━━ Task material ━━
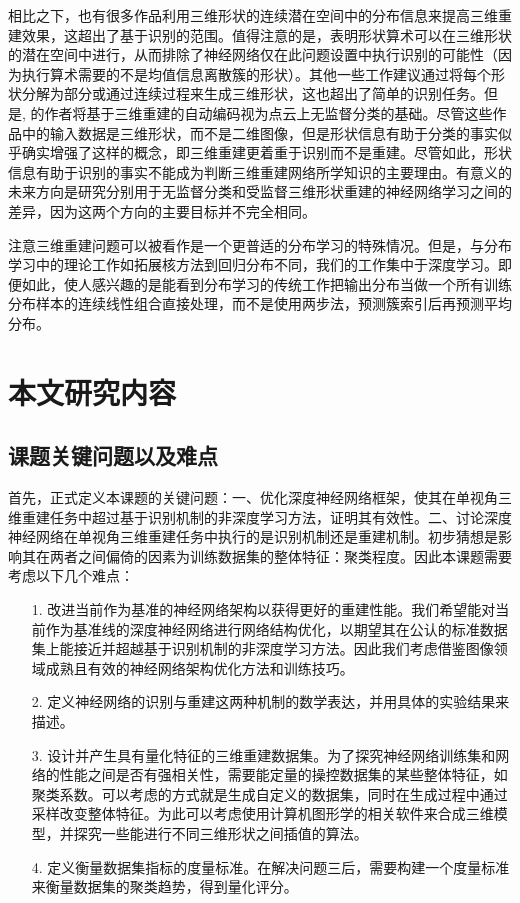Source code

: \documentclass[bachelor, nocolorlinks, printoneside]{seuthesis} %
\begin{document}
\begin{Main}
相比之下，也有很多作品利用三维形状的连续潜在空间中的分布信息\cite{li2018single,gwak2017weakly,sinha2017surfnet,li2018point,wu2018learning,yang20173d,yang2019pointflow}来提高三维重建效果，这超出了基于识别的范围。值得注意的是，\cite{wu2016learning,girdhar2016learning}表明形状算术可以在三维形状的潜在空间中进行，从而排除了神经网络仅在此问题设置中执行识别的可能性（因为执行算术需要的不是均值信息离散簇的形状）。其他一些工作建议通过将每个形状分解为部分\cite{tulsiani2017learning,niu2018im2struct,sung2017complementme}或通过连续过程\cite{sun2018pointgrow,choy20163d}来生成三维形状，这也超出了简单的识别任务。但是, \cite{wu2016learning,achlioptas2017learning,yang2018foldingnet}的作者将基于三维重建的自动编码视为点云上无监督分类的基础。尽管这些作品中的输入数据是三维形状，而不是二维图像，但是形状信息有助于分类的事实似乎确实增强了这样的概念，即三维重建更着重于识别而不是重建。尽管如此，形状信息有助于识别的事实不能成为判断三维重建网络所学知识的主要理由。有意义的未来方向是研究分别用于无监督分类和受监督三维形状重建的神经网络学习之间的差异，因为这两个方向的主要目标并不完全相同。

注意三维重建问题可以被看作是一个更普适的分布学习\cite{oliva2013distribution,poczos2013distribution}的特殊情况。但是，与分布学习中的理论工作如拓展核方法到回归分布不同，我们的工作集中于深度学习。即便如此，使人感兴趣的是能看到分布学习的传统工作把输出分布当做一个所有训练分布样本的连续线性组合直接处理，而不是使用两步法，预测簇索引后再预测平均分布。
\section{本文研究内容}
\subsection{课题关键问题以及难点}
首先，正式定义本课题的关键问题：一、优化深度神经网络框架，使其在单视角三维重建任务中超过基于识别机制的非深度学习方法，证明其有效性。二、讨论深度神经网络在单视角三维重建任务中执行的是识别机制还是重建机制。初步猜想是影响其在两者之间偏倚的因素为训练数据集的整体特征：聚类程度。因此本课题需要考虑以下几个难点：
\begin{enumerate}
    \item[1.]改进当前作为基准的神经网络架构以获得更好的重建性能。我们希望能对当前作为基准线的深度神经网络进行网络结构优化，以期望其在公认的标准数据集上能接近并超越基于识别机制的非深度学习方法。因此我们考虑借鉴图像领域成熟且有效的神经网络架构优化方法和训练技巧。
    \item[2.]定义神经网络的识别与重建这两种机制的数学表达，并用具体的实验结果来描述。
    \item[3.]设计并产生具有量化特征的三维重建数据集。为了探究神经网络训练集和网络的性能之间是否有强相关性，需要能定量的操控数据集的某些整体特征，如聚类系数。可以考虑的方式就是生成自定义的数据集，同时在生成过程中通过采样改变整体特征。为此可以考虑使用计算机图形学的相关软件来合成三维模型，并探究一些能进行不同三维形状之间插值的算法。
    \item[4.]定义衡量数据集指标的度量标准。在解决问题三后，需要构建一个度量标准来衡量数据集的聚类趋势，得到量化评分。   
\end{enumerate}

\end{Main}
\end{document}
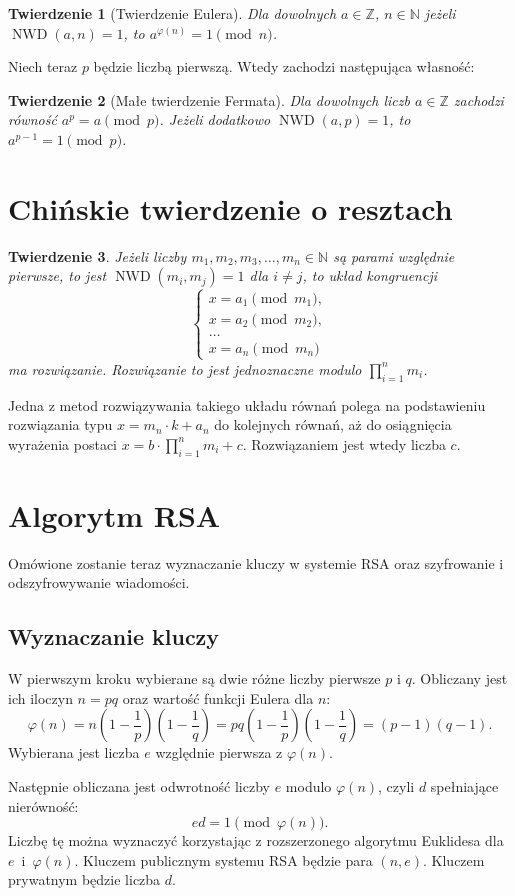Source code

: \documentclass[12pt,twoside,a4]{mwbk}
\newtheorem{twierdzenie}{Twierdzenie}[chapter]
\theoremstyle{definition}
\DeclareMathOperator{\NWD}{NWD}
\begin{document}
\begin{twierdzenie}[Twierdzenie Eulera]{\cite{fermat}}
Dla dowolnych $a \in \mathbb{Z}$, $n \in \mathbb{N}$ jeżeli \\
$\NWD(a,n) = 1$, to $a^{\varphi(n)} = 1 \pmod{n}$.
\end{twierdzenie}

Niech teraz $p$ będzie liczbą pierwszą. Wtedy zachodzi następująca własność:
\begin{twierdzenie}[Małe twierdzenie Fermata]{\cite{fermat}}
Dla dowolnych liczb $a \in \mathbb{Z}$ zachodzi równość $a^p = a \pmod{p}$. Jeżeli dodatkowo $\NWD(a,p) = 1$, to $a^{p-1} = 1 \pmod{p}$.
\end{twierdzenie}


\section{Chińskie twierdzenie o resztach}
\begin{twierdzenie}{\cite{handbook}}
Jeżeli liczby $m_1,m_2,m_3,\ldots,m_n \in \mathbb{N}$ są parami względnie pierwsze, to jest $\NWD(m_i,m_j)=1$ dla $i\neq j$, to układ kongruencji
\[ \left\{ \begin{array}{c}
x = a_1 \pmod{m_1}, \\
x = a_2 \pmod{m_2}, \\
\ldots \\
x = a_n \pmod{m_n}
\end{array} \right. \]
ma rozwiązanie. Rozwiązanie to jest jednoznaczne modulo $\prod_{i=1}^n m_i$.
\end{twierdzenie}
Jedna z metod rozwiązywania takiego układu równań polega na podstawieniu rozwiązania typu $x = m_n \cdot k + a_n$ do kolejnych równań, aż do osiągnięcia wyrażenia postaci $x = b \cdot \prod_{i=1}^n m_i + c$. Rozwiązaniem jest wtedy liczba $c$.


\section{Algorytm RSA}
Omówione zostanie teraz wyznaczanie kluczy w systemie RSA oraz szyfrowanie i odszyfrowywanie wiadomości.

\subsection{Wyznaczanie kluczy}
W pierwszym kroku wybierane są dwie różne liczby pierwsze $p$ i $q$. Obliczany jest ich iloczyn $n = pq$ oraz wartość funkcji Eulera dla $n$:
\[ \varphi(n) = n \left( 1 - \frac{1}{p} \right) \left( 1 - \frac{1}{q} \right) = pq \left( 1 - \frac{1}{p} \right) \left( 1 - \frac{1}{q} \right) = (p-1)(q-1). \]
Wybierana jest liczba $e$ względnie pierwsza z $\varphi(n)$. \\ \par
Następnie obliczana jest odwrotność liczby $e$ modulo $\varphi(n)$, czyli $d$ spełniające nierówność:
\[ ed = 1 \pmod{\varphi(n)}. \]
Liczbę tę można wyznaczyć korzystając z rozszerzonego algorytmu Euklidesa dla $e$~i~$\varphi(n)$. 
Kluczem publicznym systemu RSA będzie para $(n, e)$. Kluczem prywatnym będzie liczba $d$.
\end{document}
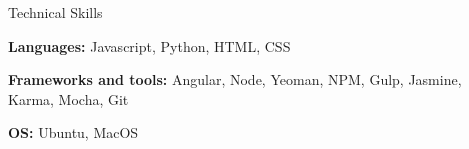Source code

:\begin{rubric}{Technical Skills}

  \entry* \textbf{Languages:} Javascript, Python, HTML, CSS

  \entry* \textbf{Frameworks and tools:} Angular, Node, Yeoman, NPM, Gulp, Jasmine, Karma, Mocha, Git

  \entry* \textbf{OS:} Ubuntu, MacOS


\end{rubric}
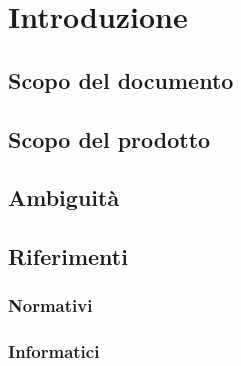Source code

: \section{Introduzione}

\subsection{Scopo del documento}

\subsection{Scopo del prodotto}

\subsection{Ambiguità}

\subsection{Riferimenti}
	\subsubsection{Normativi}
	\subsubsection{Informatici}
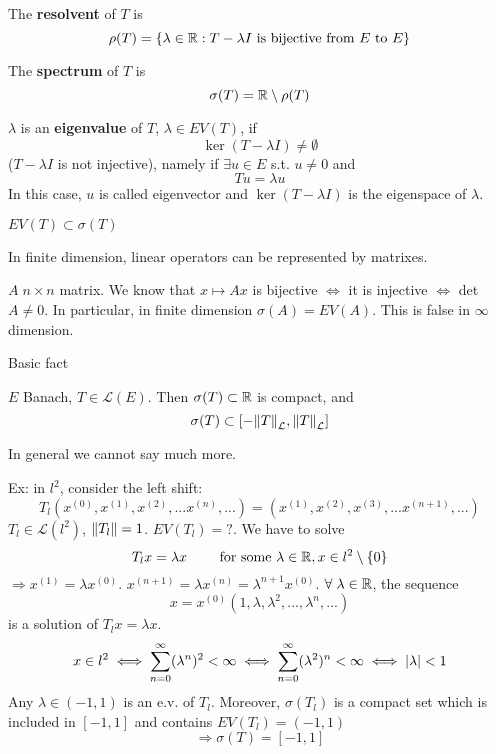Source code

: \begin{definition}
    The \textbf{resolvent} of \(T\) is 
    \[
        \rho(T) = \{ \lambda \in \mathbb{R}: T - \lambda I \text{ is bijective from } E \text{ to } E\}
    \]
\end{definition}
\begin{definition}
    The \textbf{spectrum} of \(T\) is    
    \[
        \sigma(T) = \mathbb{R} \setminus \rho(T)
    \]
\end{definition}
\begin{definition}
    \(\lambda\) is an \textbf{eigenvalue} of \(T\), \(\lambda \in EV(T) \), if 
    \[
        \ker(T- \lambda I) \neq \emptyset
    \]
    (\(T - \lambda I\) is not injective), namely if \(\exists u \in E\) s.t. \(u \neq 0\) and
    \[
        T u = \lambda u
    \]
    In this case, \(u\) is called eigenvector and \(\ker(T-\lambda I)\) is the eigenspace of \(\lambda\).
\end{definition}
\begin{remark}
    \(EV(T) \subset \sigma(T)\)
\end{remark}
\begin{remark}
    In finite dimension, linear operators can be represented by matrixes.

    \(A \; n \times n\) matrix. We know that \(x \mapsto Ax\) is bijective \(\iff \) it is injective \(\iff \) det\(A \neq 0\). In particular, in finite dimension \(\sigma(A) = EV(A)\). This is false in \(\infty \) dimension.
\end{remark}

Basic fact
\begin{theorem}
    \(E\) Banach, \(T \in \mathcal{L}(E)\). Then \(\sigma(T) \subset \mathbb{R}\) is compact, and 
    \[
        \sigma(T) \subset \left[ - \norm{T}_\mathcal{L}, \norm{T}_\mathcal{L} \right]
    \]
\end{theorem}

In general we cannot say much more.

Ex: in \(l^2\), consider the left shift:
\[
    T_l(x^{(0)}, x^{(1)}, x^{(2)},... x^{(n)},...) = (x^{(1)}, x^{(2)}, x^{(3)},... x^{(n+1)},...)
\]
\(T_l \in \mathcal{L}(l^2)\), \(\norm{T_l}=1\). \(EV(T_l)=?\). We have to solve
\[
    T_l x = \lambda x \qquad \text{ for some } \lambda \in \mathbb{R}, x \in l^2 \setminus \{0\}
\]
\(\Rightarrow x^{(1)}=\lambda x^{(0)}\). \(x^{(n+1)} = \lambda x^{(n)} = \lambda^{n+1} x^{(0)}\). \(\forall \; \lambda \in \mathbb{R}\), the sequence
\[
    x = x^{(0)} \left(1, \lambda,\lambda^2, ..., \lambda^n, ...\right)
\]
is a solution of \(T_l x = \lambda x\).
\[
    x \in l^2 \iff \sum_{n=0}^\infty (\lambda^n)^2 < \infty \iff \sum_{n=0}^\infty (\lambda^2)^n < \infty \iff \abs{\lambda} < 1
\]
Any \(\lambda \in (-1, 1)\) is an e.v. of \(T_l\). Moreover, \(\sigma(T_l)\) is a compact set which is included in \([-1, 1]\) and contains \(EV(T_l) =(-1, 1)\)
\[
    \Rightarrow \sigma(T) = [-1, 1]
\]
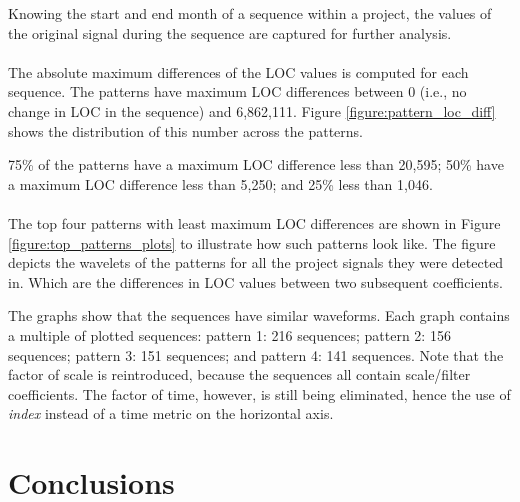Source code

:Knowing the start and end month of a sequence within a project, the values of
the original signal during the sequence are captured for further analysis.

\paragraph{}
The absolute maximum differences of the LOC values is computed for each
sequence. The patterns have maximum LOC differences between 0 (i.e., no change
in LOC in the sequence) and 6,862,111. Figure \ref{figure:pattern_loc_diff}
shows the distribution of this number across the patterns.



75\% of the patterns have a maximum LOC difference less than 20,595; 50\% have
a maximum LOC difference less than 5,250; and 25\% less than 1,046.

\paragraph{}
The top four patterns with least maximum LOC differences are shown in Figure
\ref{figure:top_patterns_plots} to illustrate how such patterns look like. The
figure depicts the wavelets of the patterns for all the project signals they
were detected in. Which are the differences in LOC values between two subsequent
coefficients.

The graphs show that the sequences have similar waveforms. Each graph contains
a multiple of plotted sequences: pattern 1: 216 sequences; pattern 2: 156
sequences; pattern 3: 151 sequences; and pattern 4: 141 sequences. Note that
the factor of scale is reintroduced, because the sequences all contain
scale/filter coefficients. The factor of time, however, is still being
eliminated, hence the use of \emph{index }\rm instead of a time metric on the
horizontal axis.



\section{Conclusions}

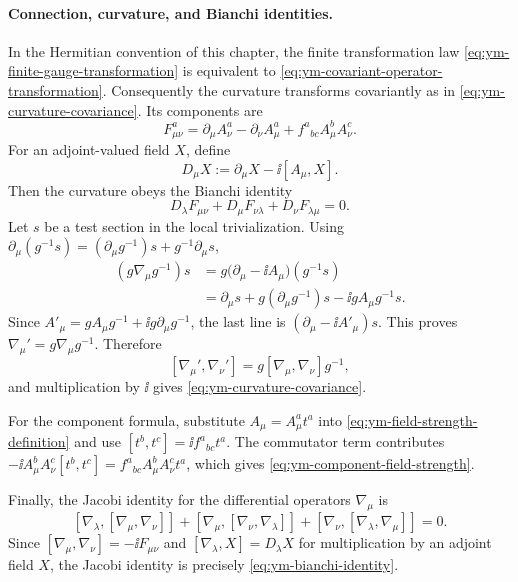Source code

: \paragraph{Connection, curvature, and Bianchi identities.}
In the Hermitian convention of this chapter, the finite transformation law
\eqref{eq:ym-finite-gauge-transformation} is equivalent to
\eqref{eq:ym-covariant-operator-transformation}.  Consequently the curvature
transforms covariantly as in \eqref{eq:ym-curvature-covariance}.  Its
components are
\begin{equation}
  F^a_{\mu\nu}
  =
  \partial_\mu A^a_\nu-\partial_\nu A^a_\mu
  +f^a{}_{bc}A^b_\mu A^c_\nu .
  \label{eq:ym-component-field-strength}
\end{equation}
For an adjoint-valued field \(X\), define
\[
  D_\mu X:=\partial_\mu X-\ii[A_\mu,X].
\]
Then the curvature obeys the Bianchi identity
\begin{equation}
  D_\lambda F_{\mu\nu}
  +
  D_\mu F_{\nu\lambda}
  +
  D_\nu F_{\lambda\mu}
  =
  0 .
  \label{eq:ym-bianchi-identity}
\end{equation}
Let \(s\) be a test section in the local trivialization.  Using
\(\partial_\mu(g^{-1}s)=(\partial_\mu g^{-1})s+g^{-1}\partial_\mu s\),
\[
\begin{aligned}
  (g\nabla_\mu g^{-1})s
  &=
  g\bigl(\partial_\mu-\ii A_\mu\bigr)(g^{-1}s)  \\
  &=
  \partial_\mu s
  +g(\partial_\mu g^{-1})s
  -\ii gA_\mu g^{-1}s .
\end{aligned}
\]
Since \(A'_\mu=gA_\mu g^{-1}+\ii g\partial_\mu g^{-1}\), the last line is
\((\partial_\mu-\ii A'_\mu)s\).  This proves
\(\nabla_\mu'=g\nabla_\mu g^{-1}\).  Therefore
\[
  [\nabla_\mu',\nabla_\nu']
  =
  g[\nabla_\mu,\nabla_\nu]g^{-1},
\]
and multiplication by \(\ii\) gives
\eqref{eq:ym-curvature-covariance}.

For the component formula, substitute \(A_\mu=A^a_\mu t^a\) into
\eqref{eq:ym-field-strength-definition} and use
\([t^b,t^c]=\ii f^a{}_{bc}t^a\).  The commutator term contributes
\(-\ii A^b_\mu A^c_\nu[t^b,t^c]
=f^a{}_{bc}A^b_\mu A^c_\nu t^a\), which gives
\eqref{eq:ym-component-field-strength}.

Finally, the Jacobi identity for the differential operators \(\nabla_\mu\)
is
\[
  [\nabla_\lambda,[\nabla_\mu,\nabla_\nu]]
  +[\nabla_\mu,[\nabla_\nu,\nabla_\lambda]]
  +[\nabla_\nu,[\nabla_\lambda,\nabla_\mu]]
  =0 .
\]
Since \([\nabla_\mu,\nabla_\nu]=-\ii F_{\mu\nu}\) and
\([\nabla_\lambda,X]=D_\lambda X\) for multiplication by an adjoint field
\(X\), the Jacobi identity is precisely
\eqref{eq:ym-bianchi-identity}.

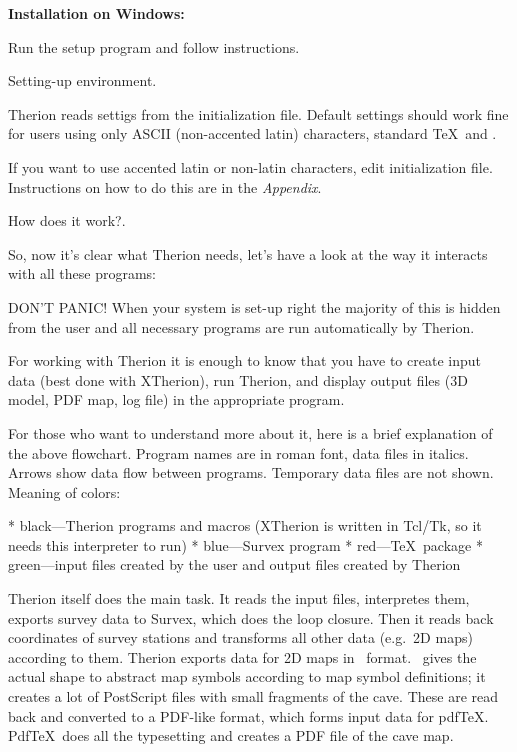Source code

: {\bf Installation on Windows:}

Run the setup program and follow instructions.


\subsubchapter Setting-up environment.

Therion reads settigs from the initialization file. Default settings should 
work fine for users using only ASCII (non-accented latin) characters, 
standard \TeX\ and \MP. 

If you want to use accented latin or non-latin characters, edit initialization 
file. Instructions on how to do this are in the {\it Appendix}.


\subchapter How does it work?.

So, now it's clear what Therion needs, let's have a look at the way 
it interacts with all these programs:


DON'T PANIC! When your system is set-up right the majority of this is hidden from 
the user and all necessary programs are run automatically by Therion. 

For working with Therion it is enough to know that you have to create input data 
(best done with XTherion), run Therion, and display output files 
(3D model, PDF map, log file) in the appropriate program. 

For those who want to understand more about it, here is a brief explanation of 
the above flowchart. Program names are in roman font, data files in italics. 
Arrows show data flow between programs. Temporary data files are not shown. 
Meaning of colors:

\list
* black---Therion programs and macros (XTherion is written in Tcl/Tk,
  so it needs this interpreter to run)
* blue---Survex program
* red---\TeX\ package
* green---input files created by the user and output files created by Therion
\endlist

Therion itself does the main task. It reads the input files, interpretes them, 
exports survey data to Survex, which does the loop closure. Then it reads back 
coordinates of survey stations and transforms all other data (e.g.~2D maps) 
according to them. Therion exports data for 2D maps in \MP\ format. \MP\ gives 
the actual shape to abstract map symbols according to map symbol definitions; it
creates a lot of PostScript files with small fragments of the cave. These are 
read back and converted to a PDF-like format, which forms input data 
for pdf\TeX. Pdf\TeX\ does all the typesetting and creates a PDF file of the cave 
map. 

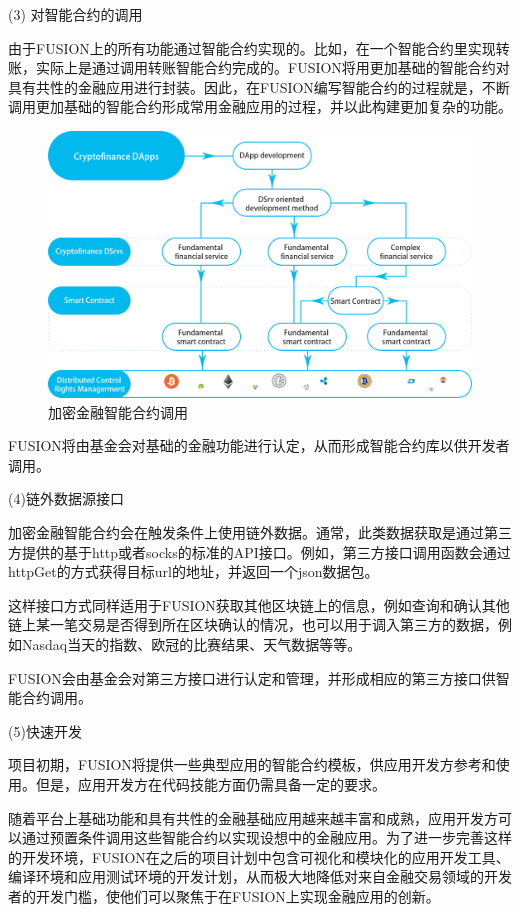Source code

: \documentclass[a4paper,12pt]{article}
\begin{document}
(3) 对智能合约的调用

由于FUSION上的所有功能通过智能合约实现的。比如，在一个智能合约里实现转账，实际上是通过调用转账智能合约完成的。FUSION将用更加基础的智能合约对具有共性的金融应用进行封装。因此，在FUSION编写智能合约的过程就是，不断调用更加基础的智能合约形成常用金融应用的过程，并以此构建更加复杂的功能。

\begin{figure}[htbp]
\centering\includegraphics[width=5in]{pic/sccalling.png}
\caption{加密金融智能合约调用}\label{fig:1}
\end{figure}

FUSION将由基金会对基础的金融功能进行认定，从而形成智能合约库以供开发者调用。

(4)链外数据源接口

加密金融智能合约会在触发条件上使用链外数据。通常，此类数据获取是通过第三方提供的基于http或者socks的标准的API接口。例如，第三方接口调用函数会通过httpGet的方式获得目标url的地址，并返回一个json数据包。

这样接口方式同样适用于FUSION获取其他区块链上的信息，例如查询和确认其他链上某一笔交易是否得到所在区块确认的情况，也可以用于调入第三方的数据，例如Nasdaq当天的指数、欧冠的比赛结果、天气数据等等。

FUSION会由基金会对第三方接口进行认定和管理，并形成相应的第三方接口供智能合约调用。

(5)快速开发

项目初期，FUSION将提供一些典型应用的智能合约模板，供应用开发方参考和使用。但是，应用开发方在代码技能方面仍需具备一定的要求。

随着平台上基础功能和具有共性的金融基础应用越来越丰富和成熟，应用开发方可以通过预置条件调用这些智能合约以实现设想中的金融应用。为了进一步完善这样的开发环境，FUSION在之后的项目计划中包含可视化和模块化的应用开发工具、编译环境和应用测试环境的开发计划，从而极大地降低对来自金融交易领域的开发者的开发门槛，使他们可以聚焦于在FUSION上实现金融应用的创新。
\end{document}
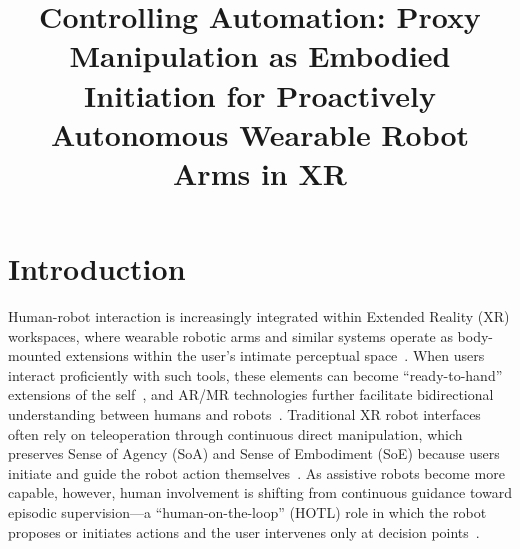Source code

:\documentclass[sigconf,review,anonymous]{acmart}
\title{Controlling Automation: Proxy Manipulation as Embodied Initiation for Proactively Autonomous Wearable Robot Arms in XR}
\begin{document}
\maketitle

\section{Introduction}

Human-robot interaction is increasingly integrated within Extended Reality (XR) workspaces, where wearable robotic arms and similar systems operate as body-mounted extensions within the user's intimate perceptual space~\cite{10.1145/3242587.3242665, 10.1145/3706598.3713647, 10.1145/3544548.3581184}. When users interact proficiently with such tools, these elements can become ``ready-to-hand'' extensions of the self~\cite{10.1145/3290605.3300673}, and AR/MR technologies further facilitate bidirectional understanding between humans and robots~\cite{10.1145/3491102.3517719}. Traditional XR robot interfaces often rely on teleoperation through continuous direct manipulation, which preserves Sense of Agency (SoA) and Sense of Embodiment (SoE) because users initiate and guide the robot action themselves~\cite{10.1145/3025453.3025457, 10.1145/3025453.3025689}. As assistive robots become more capable, however, human involvement is shifting from continuous guidance toward episodic supervision---a ``human-on-the-loop'' (HOTL) role in which the robot proposes or initiates actions and the user intervenes only at decision points~\cite{10.1145/3610977.3634993}.
\end{document}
━━━
__Exercise__:
In the entries above, find the line that contains "commutator term contributes" and the line that contains "If you want". Reproduce exactly those two lines and every line between them, but not the pictures.

__Finished task__:
\([t^b,t^c]=\ii f^a{}_{bc}t^a\).  The commutator term contributes
\(-\ii A^b_\mu A^c_\nu[t^b,t^c]
=f^a{}_{bc}A^b_\mu A^c_\nu t^a\), which gives
\eqref{eq:ym-component-field-strength}.

Finally, the Jacobi identity for the differential operators \(\nabla_\mu\)
is
\[
  [\nabla_\lambda,[\nabla_\mu,\nabla_\nu]]
  +[\nabla_\mu,[\nabla_\nu,\nabla_\lambda]]
  +[\nabla_\nu,[\nabla_\lambda,\nabla_\mu]]
  =0 .
\]
Since \([\nabla_\mu,\nabla_\nu]=-\ii F_{\mu\nu}\) and
\([\nabla_\lambda,X]=D_\lambda X\) for multiplication by an adjoint field
\(X\), the Jacobi identity is precisely
\eqref{eq:ym-bianchi-identity}.

Source code

: {\bf Installation on Windows:}

Run the setup program and follow instructions.


\subsubchapter Setting-up environment.

Therion reads settigs from the initialization file. Default settings should 
work fine for users using only ASCII (non-accented latin) characters, 
standard \TeX\ and \MP. 

If you want to use accented latin or non-latin characters, edit initialization 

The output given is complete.